### WORK INSTRUCTIONS
The line containing "- [ ] Mark as read" and every line after it, through the last line of the records, are to be transcribed exactly, and nothing else.

### AVAILABLE DATA
- - - - -
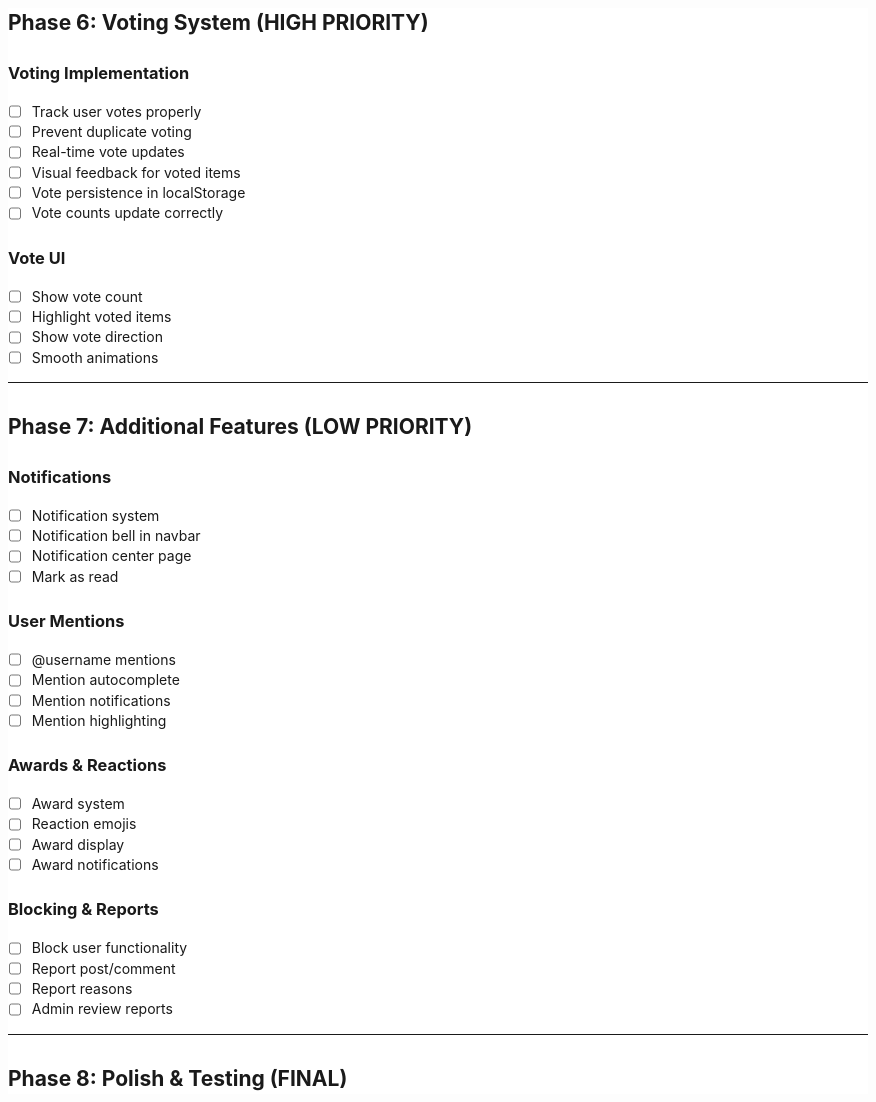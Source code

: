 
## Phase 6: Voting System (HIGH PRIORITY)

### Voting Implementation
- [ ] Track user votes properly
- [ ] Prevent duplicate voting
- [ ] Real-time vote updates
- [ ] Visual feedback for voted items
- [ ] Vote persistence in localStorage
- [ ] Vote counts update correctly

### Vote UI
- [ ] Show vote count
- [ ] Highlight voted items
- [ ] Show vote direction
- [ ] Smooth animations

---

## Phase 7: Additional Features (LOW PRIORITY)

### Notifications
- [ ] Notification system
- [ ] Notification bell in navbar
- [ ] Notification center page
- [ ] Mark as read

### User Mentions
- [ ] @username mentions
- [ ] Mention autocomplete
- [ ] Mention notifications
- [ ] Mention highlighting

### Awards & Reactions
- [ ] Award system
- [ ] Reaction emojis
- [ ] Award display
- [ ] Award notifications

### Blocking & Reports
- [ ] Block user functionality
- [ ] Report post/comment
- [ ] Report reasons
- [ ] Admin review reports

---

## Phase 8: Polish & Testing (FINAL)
- - - - -
### ANSWER FOR THIS EXERCISE
- [ ] Mark as read

### User Mentions
- [ ] @username mentions
- [ ] Mention autocomplete
- [ ] Mention notifications
- [ ] Mention highlighting

### Awards & Reactions
- [ ] Award system
- [ ] Reaction emojis
- [ ] Award display
- [ ] Award notifications

### Blocking & Reports
- [ ] Block user functionality
- [ ] Report post/comment
- [ ] Report reasons
- [ ] Admin review reports

---

## Phase 8: Polish & Testing (FINAL)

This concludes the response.